— The problem —
From the line containing "En transistor består" down to the line containing "architectural at all.", copy out the entries below exactly, both lines included, and nothing else; pictures do not belong in the copy.

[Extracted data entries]
::::::

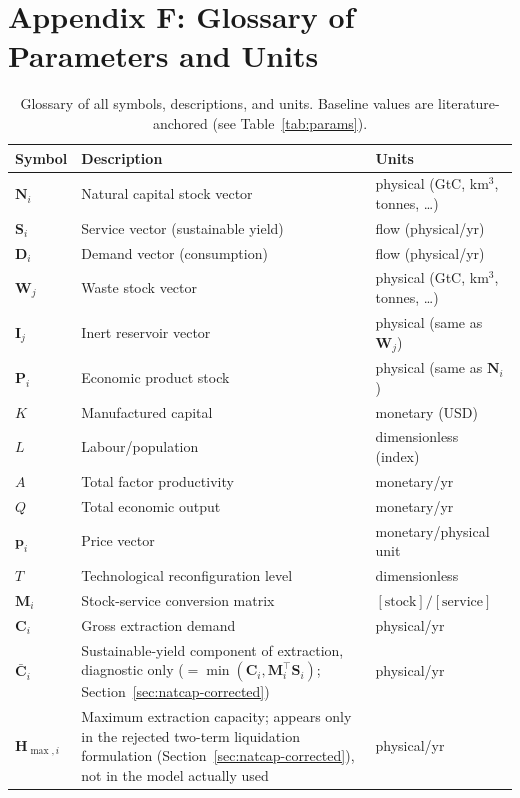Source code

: \documentclass[twocolumn,10pt]{article}
\begin{document}
\section{Appendix F: Glossary of Parameters and Units}
\begin{table}[t]
\centering
\small
\caption{Glossary of all symbols, descriptions, and units. Baseline values are literature-anchored (see Table~\ref{tab:params}).}
\label{tab:glossary}
\begin{tabularx}{\textwidth}{l X l}
\toprule
\textbf{Symbol} & \textbf{Description} & \textbf{Units} \\
\midrule
\(\mathbf{N}_i\) & Natural capital stock vector & physical (GtC, km\(^3\), tonnes, \ldots) \\
\(\mathbf{S}_i\) & Service vector (sustainable yield) & flow (physical/yr) \\
\(\mathbf{D}_i\) & Demand vector (consumption) & flow (physical/yr) \\
\(\mathbf{W}_j\) & Waste stock vector & physical (GtC, km\(^3\), tonnes, \ldots) \\
\(\mathbf{I}_j\) & Inert reservoir vector & physical (same as \(\mathbf{W}_j\)) \\
\(\mathbf{P}_i\) & Economic product stock & physical (same as \(\mathbf{N}_i\)) \\
\(K\) & Manufactured capital & monetary (USD) \\
\(L\) & Labour/population & dimensionless (index) \\
\(A\) & Total factor productivity & monetary/yr \\
\(Q\) & Total economic output & monetary/yr \\
\(\mathbf{p}_i\) & Price vector & monetary/physical unit \\
\(T\) & Technological reconfiguration level & dimensionless \\
\(\mathbf{M}_i\) & Stock-service conversion matrix & \([\text{stock}]/[\text{service}]\) \\
\(\mathbf{C}_i\) & Gross extraction demand & physical/yr \\
\(\bar{\mathbf{C}}_i\) & Sustainable-yield component of extraction, diagnostic only (\(=\min(\mathbf C_i,\mathbf M_i^\top\mathbf S_i)\); Section~\ref{sec:natcap-corrected}) & physical/yr \\
\(\mathbf{H}_{\max,i}\) & Maximum extraction capacity; appears only in the rejected two-term liquidation formulation (Section~\ref{sec:natcap-corrected}), not in the model actually used & physical/yr \\

\end{tabularx}
\end{table}
\end{document}
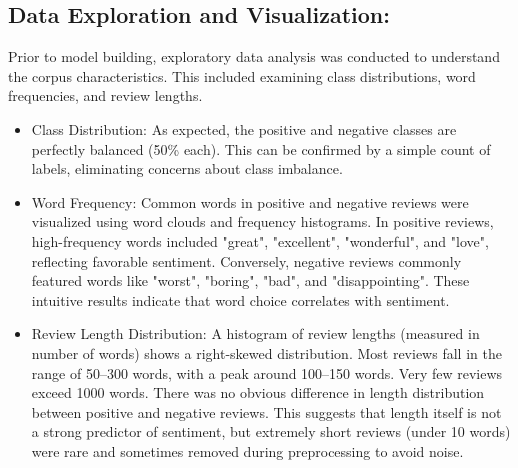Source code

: \documentclass{article}
\begin{document}
\subsection{Data Exploration and Visualization:}
Prior to model building, exploratory data analysis was conducted to understand the corpus characteristics. This included examining class distributions, word frequencies, and review lengths.
\begin{itemize}
\item Class Distribution: As expected, the positive and negative classes are perfectly balanced (50\% each). This can be confirmed by a simple count of labels, eliminating concerns about class imbalance.
\item Word Frequency: Common words in positive and negative reviews were visualized using word clouds and frequency histograms. In positive reviews, high-frequency words included "great", "excellent", "wonderful", and "love", reflecting favorable sentiment. Conversely, negative reviews commonly featured words like "worst", "boring", "bad", and "disappointing". These intuitive results indicate that word choice correlates with sentiment.
\item Review Length Distribution: A histogram of review lengths (measured in number of words) shows a right-skewed distribution. Most reviews fall in the range of 50–300 words, with a peak around 100–150 words. Very few reviews exceed 1000 words. There was no obvious difference in length distribution between positive and negative reviews. This suggests that length itself is not a strong predictor of sentiment, but extremely short reviews (under 10 words) were rare and sometimes removed during preprocessing to avoid noise.
\end{itemize}
\end{document}
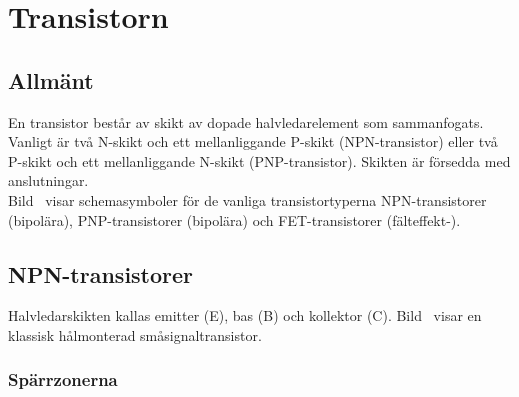 \newpage
\section{Transistorn}
\label{sec:transistorn}


\subsection{Allmänt}
\label{transistor_allmänt}

En transistor består av skikt av dopade halvledarelement som sammanfogats.
Vanligt är två N-skikt och ett mellanliggande P-skikt (NPN-transistor) eller två
P-skikt och ett mellanliggande N-skikt (PNP-transistor).
Skikten är försedda med anslutningar.\\

Bild~ visar schemasymboler för de vanliga tran\-sistor\-typerna 
NPN-transistorer (bipolära), PNP-\-tran\-sistorer (bipolära) och
FET-transistorer (fälteffekt-).

\subsection{NPN-transistorer}

Halvledarskikten kallas emitter (E), bas (B) och kollektor (C).
Bild~ visar en klassisk hålmonterad småsignaltransistor.



\subsubsection{Spärrzonerna}

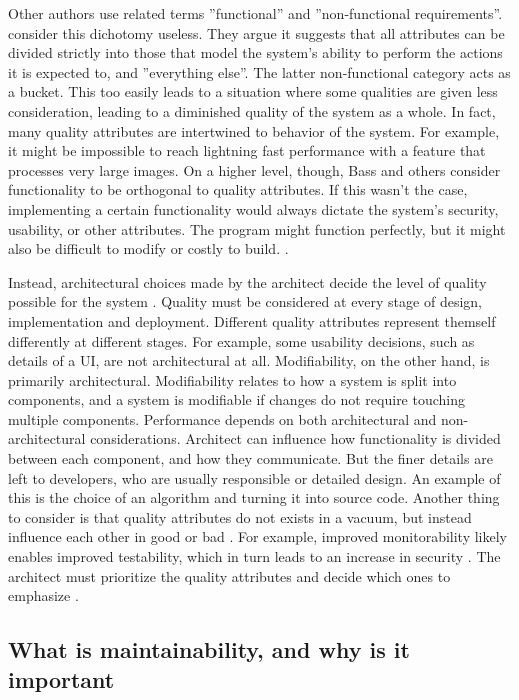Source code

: \documentclass[utf8,english]{gradu3}
\begin{document}
Other authors use related terms ''functional'' and ''non-functional
requirements''. \textcite[76]{Bass1998} consider this dichotomy useless. They argue it
suggests that all attributes can be divided strictly into those that model the
system's ability to perform the actions it is expected to, and ''everything
else''. The latter non-functional category acts as a bucket. This too easily
leads to a situation where some qualities are given less consideration, leading
to a diminished quality of the system as a whole. In fact, many quality
attributes are intertwined to behavior of the system. For example, it might be
impossible to reach lightning fast performance with a feature that processes
very large images. On a higher level, though, Bass and others consider
functionality to be orthogonal to quality attributes. If this wasn't the case,
implementing a certain functionality would always dictate the system's security,
usability, or other attributes. The program might function perfectly, but it
might also be difficult to modify or costly to build. \parencite[77]{Bass1998}.

Instead, architectural choices made by the architect decide the level of quality
possible for the system \parencite[72]{Bass2003}. Quality must be considered at
every stage of design, implementation and deployment.
Different quality attributes represent themself differently at different stages.
For example, some usability decisions, such as details of a UI, are not
architectural at all. Modifiability, on the other hand, is primarily
architectural. Modifiability relates to how a system is split into components,
and a system is modifiable if changes do not require touching multiple
components. Performance depends on both architectural and non-architectural
considerations. Architect can influence how functionality is divided between
each component, and how they communicate. But the finer details are left to
developers, who are usually responsible or detailed design. An example of this
is the choice of an algorithm and turning it into source code. Another thing to
consider is that quality attributes do not exists in a vacuum, but instead
influence each other in good or bad \parencite[78]{Bass1998}. For example,
improved monitorability likely enables improved testability, which in turn leads
to an increase in security \parencite[18]{Li2021}. The architect must prioritize the
quality attributes and decide which ones to emphasize \parencite[129]{Bass1998}.


\subsection{What is maintainability, and why is it important}
\end{document}
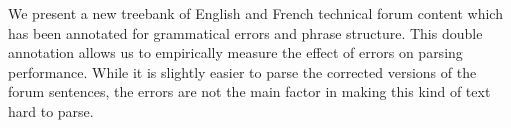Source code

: We present a new treebank of English and French technical forum content which has been annotated for grammatical errors and phrase structure. This double annotation allows us to empirically measure the effect of errors on parsing performance. While it is slightly easier to parse the corrected versions of the forum sentences, the errors are not the main factor in making this kind of text hard to parse.
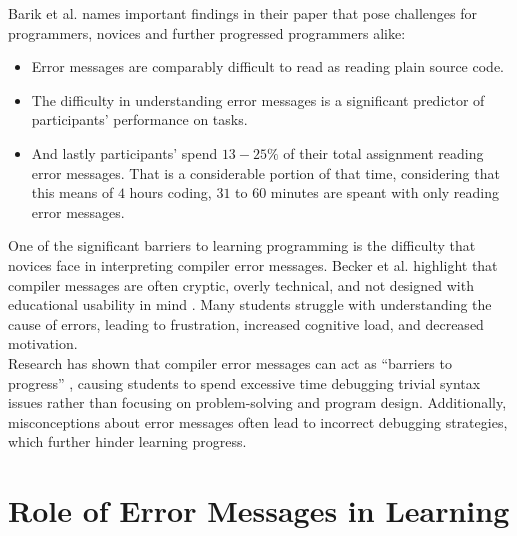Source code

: Barik et al. \cite{barik} names important findings in their paper that pose challenges for programmers, novices and further progressed programmers alike:
\begin{itemize}[nosep]
    \item Error messages are comparably difficult to read as reading plain source code.
    \item The difficulty in understanding error messages is a significant predictor of participants' performance on tasks.
    \item And lastly participants' spend \(13-25\%\) of their total assignment reading error messages.
        That is a considerable portion of that time, considering that this means of \(4\) hours coding, \(31\) to \(60\) minutes are speant with only reading error messages.
\end{itemize}
One of the significant barriers to learning programming is the difficulty that novices face in interpreting compiler error messages.
Becker et al. highlight that compiler messages are often cryptic, overly technical, and not designed with educational usability in mind \cite{becker}.
Many students struggle with understanding the cause of errors, leading to frustration, increased cognitive load, and decreased motivation.\\[5pt]
Research has shown that compiler error messages can act as ``barriers to progress'' \cite{becker},
causing students to spend excessive time debugging trivial syntax issues rather than focusing on problem-solving and program design.
Additionally, misconceptions about error messages often lead to incorrect debugging strategies, which further hinder learning progress.


\section{Role of Error Messages in Learning} %




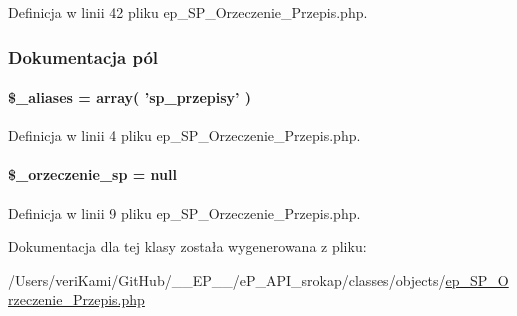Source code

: Definicja w linii 42 pliku ep\-\_\-\-S\-P\-\_\-\-Orzeczenie\-\_\-\-Przepis.\-php.



\subsubsection{Dokumentacja pól}
\hypertarget{classep___s_p___orzeczenie___przepis_ab4e31d75f0bc5d512456911e5d01366b}{
\paragraph[{\$\-\_\-aliases}]{\setlength{\rightskip}{0pt plus 5cm}\$\-\_\-aliases = array( 'sp\-\_\-przepisy' )}}\label{classep___s_p___orzeczenie___przepis_ab4e31d75f0bc5d512456911e5d01366b}


Definicja w linii 4 pliku ep\-\_\-\-S\-P\-\_\-\-Orzeczenie\-\_\-\-Przepis.\-php.

\hypertarget{classep___s_p___orzeczenie___przepis_aa2e1ecb50e6fae26a854ac995f7226b8}{
\paragraph[{\$\-\_\-orzeczenie\-\_\-sp}]{\setlength{\rightskip}{0pt plus 5cm}\$\-\_\-orzeczenie\-\_\-sp = null\hspace{0.3cm}{\ttfamily [protected]}}}\label{classep___s_p___orzeczenie___przepis_aa2e1ecb50e6fae26a854ac995f7226b8}


Definicja w linii 9 pliku ep\-\_\-\-S\-P\-\_\-\-Orzeczenie\-\_\-\-Przepis.\-php.



Dokumentacja dla tej klasy została wygenerowana z pliku\-:\begin{DoxyCompactItemize}
\item 
/\-Users/veri\-Kami/\-Git\-Hub/\-\_\-\-\_\-\-E\-P\-\_\-\-\_\-/e\-P\-\_\-\-A\-P\-I\-\_\-srokap/classes/objects/\hyperlink{ep___s_p___orzeczenie___przepis_8php}{ep\-\_\-\-S\-P\-\_\-\-Orzeczenie\-\_\-\-Przepis.\-php}\end{DoxyCompactItemize}
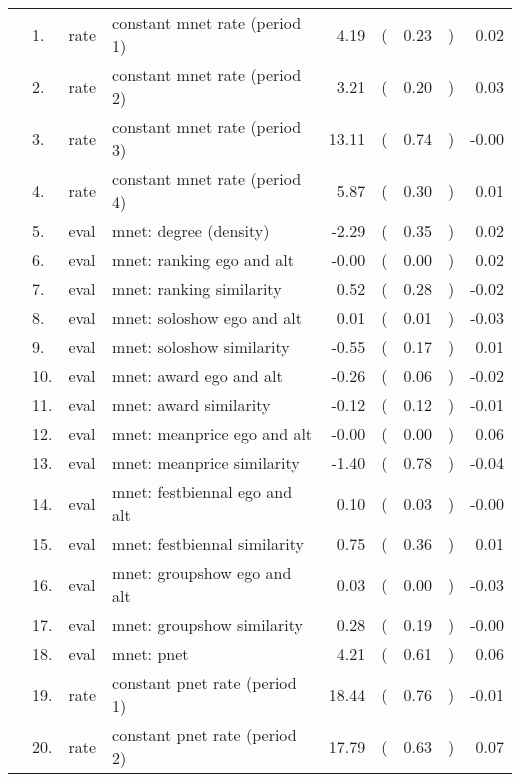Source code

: \begin{table}[ht]
\centering
\begin{tabular}{llllrlrlr}
  \hline
  \hline
  &  1. & rate & constant mnet rate (period 1) & 4.19 & ( & 0.23 & ) & 0.02 \\ 
    &  2. & rate & constant mnet rate (period 2) & 3.21 & ( & 0.20 & ) & 0.03 \\ 
    &  3. & rate & constant mnet rate (period 3) & 13.11 & ( & 0.74 & ) & -0.00 \\ 
    &  4. & rate & constant mnet rate (period 4) & 5.87 & ( & 0.30 & ) & 0.01 \\ 
    &  5. & eval & mnet: degree (density) & -2.29 & ( & 0.35 & ) & 0.02 \\ 
    &  6. & eval & mnet: ranking ego and alt & -0.00 & ( & 0.00 & ) & 0.02 \\ 
    &  7. & eval & mnet: ranking similarity & 0.52 & ( & 0.28 & ) & -0.02 \\ 
    &  8. & eval & mnet: soloshow ego and alt & 0.01 & ( & 0.01 & ) & -0.03 \\ 
    &  9. & eval & mnet: soloshow similarity & -0.55 & ( & 0.17 & ) & 0.01 \\ 
    & 10. & eval & mnet: award ego and alt & -0.26 & ( & 0.06 & ) & -0.02 \\ 
    & 11. & eval & mnet: award similarity & -0.12 & ( & 0.12 & ) & -0.01 \\ 
    & 12. & eval & mnet: meanprice ego and alt & -0.00 & ( & 0.00 & ) & 0.06 \\ 
    & 13. & eval & mnet: meanprice similarity & -1.40 & ( & 0.78 & ) & -0.04 \\ 
    & 14. & eval & mnet: festbiennal ego and alt & 0.10 & ( & 0.03 & ) & -0.00 \\ 
    & 15. & eval & mnet: festbiennal similarity & 0.75 & ( & 0.36 & ) & 0.01 \\ 
    & 16. & eval & mnet: groupshow ego and alt & 0.03 & ( & 0.00 & ) & -0.03 \\ 
    & 17. & eval & mnet: groupshow similarity & 0.28 & ( & 0.19 & ) & -0.00 \\ 
    & 18. & eval & mnet: pnet & 4.21 & ( & 0.61 & ) & 0.06 \\ 
    & 19. & rate & constant pnet rate (period 1) & 18.44 & ( & 0.76 & ) & -0.01 \\ 
    & 20. & rate & constant pnet rate (period 2) & 17.79 & ( & 0.63 & ) & 0.07 \\ 

\end{tabular}
\end{table}

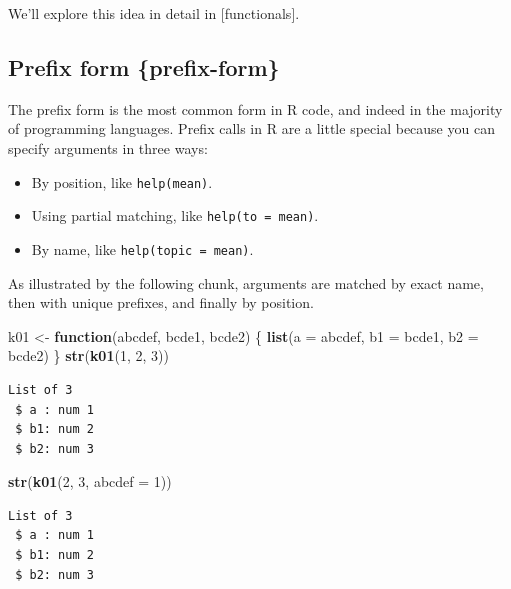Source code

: \documentclass[]{book}
\newenvironment{Shaded}{\begin{snugshade}}{\end{snugshade}}
\newcommand{\ControlFlowTok}[1]{\textcolor[rgb]{0.13,0.29,0.53}{\textbf{#1}}}
\newcommand{\DataTypeTok}[1]{\textcolor[rgb]{0.13,0.29,0.53}{#1}}
\newcommand{\DecValTok}[1]{\textcolor[rgb]{0.00,0.00,0.81}{#1}}
\newcommand{\KeywordTok}[1]{\textcolor[rgb]{0.13,0.29,0.53}{\textbf{#1}}}
\newcommand{\NormalTok}[1]{#1}
\newcommand{\StringTok}[1]{\textcolor[rgb]{0.31,0.60,0.02}{#1}}
\providecommand{\tightlist}{%
  \setlength{\itemsep}{0pt}\setlength{\parskip}{0pt}}
\theoremstyle{definition}
\theoremstyle{definition}
\theoremstyle{definition}
\theoremstyle{remark}
\begin{document}
We'll explore this idea in detail in {[}functionals{]}.

\hypertarget{prefix-form-prefix-form}{%
\subsection{Prefix form \{prefix-form\}}\label{prefix-form-prefix-form}}

The prefix form is the most common form in R code, and indeed in the
majority of programming languages. Prefix calls in R are a little
special because you can specify arguments in three ways:

\begin{itemize}
\tightlist
\item
  By position, like \texttt{help(mean)}.
\item
  Using partial matching, like \texttt{help(to\ =\ mean)}.
\item
  By name, like \texttt{help(topic\ =\ mean)}.
\end{itemize}

As illustrated by the following chunk, arguments are matched by exact
name, then with unique prefixes, and finally by position.

\begin{Shaded}
\begin{Highlighting}[]
\NormalTok{k01 <-}\StringTok{ }\ControlFlowTok{function}\NormalTok{(abcdef, bcde1, bcde2) \{}
  \KeywordTok{list}\NormalTok{(}\DataTypeTok{a =}\NormalTok{ abcdef, }\DataTypeTok{b1 =}\NormalTok{ bcde1, }\DataTypeTok{b2 =}\NormalTok{ bcde2)}
\NormalTok{\}}
\KeywordTok{str}\NormalTok{(}\KeywordTok{k01}\NormalTok{(}\DecValTok{1}\NormalTok{, }\DecValTok{2}\NormalTok{, }\DecValTok{3}\NormalTok{))}
\end{Highlighting}
\end{Shaded}

\begin{verbatim}
List of 3
 $ a : num 1
 $ b1: num 2
 $ b2: num 3
\end{verbatim}

\begin{Shaded}
\begin{Highlighting}[]
\KeywordTok{str}\NormalTok{(}\KeywordTok{k01}\NormalTok{(}\DecValTok{2}\NormalTok{, }\DecValTok{3}\NormalTok{, }\DataTypeTok{abcdef =} \DecValTok{1}\NormalTok{))}
\end{Highlighting}
\end{Shaded}

\begin{verbatim}
List of 3
 $ a : num 1
 $ b1: num 2
 $ b2: num 3
\end{verbatim}
\end{document}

::::::

— Reply —
En transistor består av skikt av dopade halvledarelement som sammanfogats.
Vanligt är två N-skikt och ett mellanliggande P-skikt (NPN-transistor) eller två
P-skikt och ett mellanliggande N-skikt (PNP-transistor).
Skikten är försedda med anslutningar.\\

Bild~ visar schemasymboler för de vanliga tran\-sistor\-typerna 
NPN-transistorer (bipolära), PNP-\-tran\-sistorer (bipolära) och
FET-transistorer (fälteffekt-).

\subsection{NPN-transistorer}

Halvledarskikten kallas emitter (E), bas (B) och kollektor (C).
Bild~ visar en klassisk hålmonterad småsignaltransistor.



\subsubsection{Spärrzonerna}

Source code

: \documentclass[utf8,english]{gradu3}
\begin{document}
Other authors use related terms ''functional'' and ''non-functional
requirements''. \textcite[76]{Bass1998} consider this dichotomy useless. They argue it
suggests that all attributes can be divided strictly into those that model the
system's ability to perform the actions it is expected to, and ''everything
else''. The latter non-functional category acts as a bucket. This too easily
leads to a situation where some qualities are given less consideration, leading
to a diminished quality of the system as a whole. In fact, many quality
attributes are intertwined to behavior of the system. For example, it might be
impossible to reach lightning fast performance with a feature that processes
very large images. On a higher level, though, Bass and others consider
functionality to be orthogonal to quality attributes. If this wasn't the case,
implementing a certain functionality would always dictate the system's security,
usability, or other attributes. The program might function perfectly, but it
might also be difficult to modify or costly to build. \parencite[77]{Bass1998}.

Instead, architectural choices made by the architect decide the level of quality
possible for the system \parencite[72]{Bass2003}. Quality must be considered at
every stage of design, implementation and deployment.
Different quality attributes represent themself differently at different stages.
For example, some usability decisions, such as details of a UI, are not
architectural at all. Modifiability, on the other hand, is primarily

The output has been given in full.